# Introduction

Economic theory usually suggests other variables that could help to forecast the variable of interest over than itself. When we add other variables and their lags the result is what is known as The Autoregressive Lag (ADL) Model. For example, if we want to predict future changes in inflation, the theory (Phillips Curve) suggests that lagged values of the unemployment rate might be a good predictor.

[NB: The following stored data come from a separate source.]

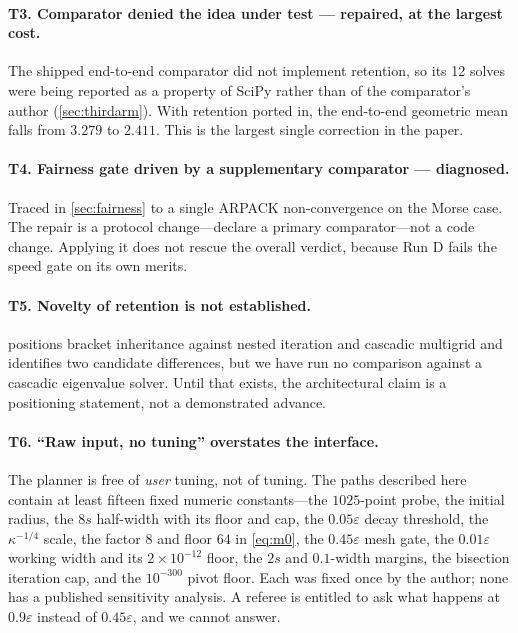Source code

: \documentclass[twocolumn,10pt,a4paper]{article}
\theoremstyle{plain}
\theoremstyle{definition}
\newcommand{\eps}{\varepsilon}
\begin{document}
\paragraph{T3. Comparator denied the idea under test ---
\textbf{repaired}, at the largest cost.} The shipped end-to-end comparator did
not implement retention, so its 12 solves were being reported as a property of
SciPy rather than of the comparator's author (\cref{sec:thirdarm}). With
retention ported in, the end-to-end geometric mean falls from $3.279$ to
$2.411$. This is the largest single correction in the paper.

\paragraph{T4. Fairness gate driven by a supplementary comparator ---
\textbf{diagnosed}.} Traced in \cref{sec:fairness} to a single ARPACK
non-convergence on the Morse case. The repair is a protocol change---declare a
primary comparator---not a code change. Applying it does not rescue the overall
verdict, because Run D fails the speed gate on its own merits.

\paragraph{T5. Novelty of retention is not established.}
 positions bracket inheritance against nested iteration and
cascadic multigrid \citep{bornemann1996,trottenberg2001} and identifies two
candidate differences, but we have run no comparison against a cascadic
eigenvalue solver. Until that exists, the architectural claim is a positioning
statement, not a demonstrated advance.

\paragraph{T6. ``Raw input, no tuning'' overstates the interface.}
The planner is free of \emph{user} tuning, not of tuning. The paths described
here contain at least fifteen fixed numeric constants---the $1025$-point probe,
the initial radius, the $8s$ half-width with its floor and cap, the $0.05\eps$
decay threshold, the $\kappa^{-1/4}$ scale, the factor $8$ and floor $64$ in
\eqref{eq:m0}, the $0.45\eps$ mesh gate, the $0.01\eps$ working width and its
$2\times10^{-12}$ floor, the $2s$ and $0.1$-width margins, the bisection
iteration cap, and the $10^{-300}$ pivot floor. Each was fixed once by the
author; none has a published sensitivity analysis. A referee is entitled to ask
what happens at $0.9\eps$ instead of $0.45\eps$, and we cannot answer.
\end{document}
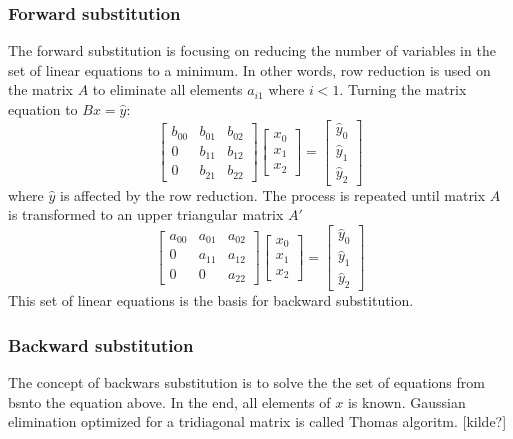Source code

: \documentclass[twoside,twocolumn]{article}
\begin{document}
\subsubsection{Forward substitution}
The forward substitution is focusing on reducing the number of variables in the set of linear equations to a minimum. In other words, row reduction is used on the matrix $A$ to eliminate all elements $a_{i1}$ where $i<1$. Turning the matrix equation to $Bx=\hat{y}$:
\begin{equation}
\begin{bmatrix}
b_{00} & b_{01} & b_{02}\\
0 & b_{11} & b_{12}\\
0 & b_{21} & b_{22}
\end{bmatrix} 
\begin{bmatrix}
x_0 \\ x_1 \\ x_2
\end{bmatrix}=
\begin{bmatrix}
\hat{y}_0 \\ \hat{y}_1 \\ \hat{y}_2
\end{bmatrix}
\end{equation}
where $\hat{y}$ is affected by the row reduction.
The process is repeated until matrix $A$ is transformed to an upper triangular matrix $A'$
\begin{equation}
\begin{bmatrix}
a_{00} & a_{01} & a_{02}\\
0& a_{11} & a_{12}\\
0 & 0 & a_{22}
\end{bmatrix} 
\begin{bmatrix}
x_0 \\ x_1 \\ x_2
\end{bmatrix}=
\begin{bmatrix}
\hat{y}_0 \\ \hat{y}_1 \\ \hat{y}_2
\end{bmatrix}
\end{equation}
This set of linear equations is the basis for backward substitution.
\subsubsection{Backward substitution}
The concept of backwars substitution is to solve the the set of equations from bsnto the equation above. In the end, all elements of $x$ is known. Gaussian elimination optimized for a tridiagonal matrix is called Thomas algoritm. [kilde?]
\end{document}
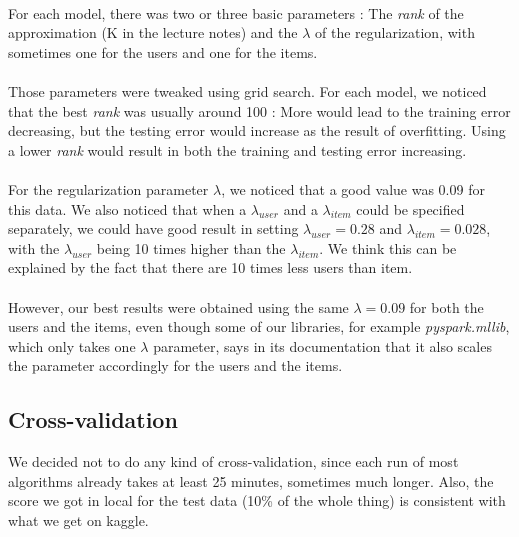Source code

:\documentclass[a4paper]{article}
\begin{document}
\paragraph{}
For each model, there was two or three basic parameters : The \textit{rank} of the approximation (K in the lecture notes) and the \(\lambda\) of the regularization, with sometimes one for the users and one for the items. 

\paragraph{}
Those parameters were tweaked using grid search. For each model, we noticed that the best \textit{rank} was usually around 100 : 
More would lead to the training error decreasing, but the testing error would increase as the result of overfitting. Using a lower \textit{rank} would result in both the training and testing error increasing.
\paragraph{}
For the regularization parameter \(\lambda\), we noticed that a good value was 0.09 for this data. We also noticed that when a \(\lambda_{user}\) and a \(\lambda_{item}\) could be specified separately, we could have good result in setting \(\lambda_{user} = 0.28\) and \(\lambda_{item} = 0.028\), with the \(\lambda_{user}\) being 10 times higher than the \(\lambda_{item}\). We think this can be explained by the fact that there are 10 times less users than item. 
\paragraph{}
However, our best results were obtained using the same \(\lambda = 0.09\) for both the users and the items, even though some of our libraries, for example \textit{pyspark.mllib}, which only takes one \(\lambda\) parameter, says in its documentation that it also scales the parameter accordingly for the users and the items.

\subsection{Cross-validation}
We decided not to do any kind of cross-validation, since each run of most algorithms already takes at least 25 minutes, sometimes much longer.
Also, the score we got in local for the test data (10\% of the whole thing) is consistent with what we get on kaggle.
\end{document}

In particular, the method for indicating when one variable possibly causes a response in another is called the Granger Causality Test. But be careful and do not get confused with the name. The test does not strictly mean that we have estimated the causal effect of one variable on another. It means that the signal of the first one is a useful predictor of the second.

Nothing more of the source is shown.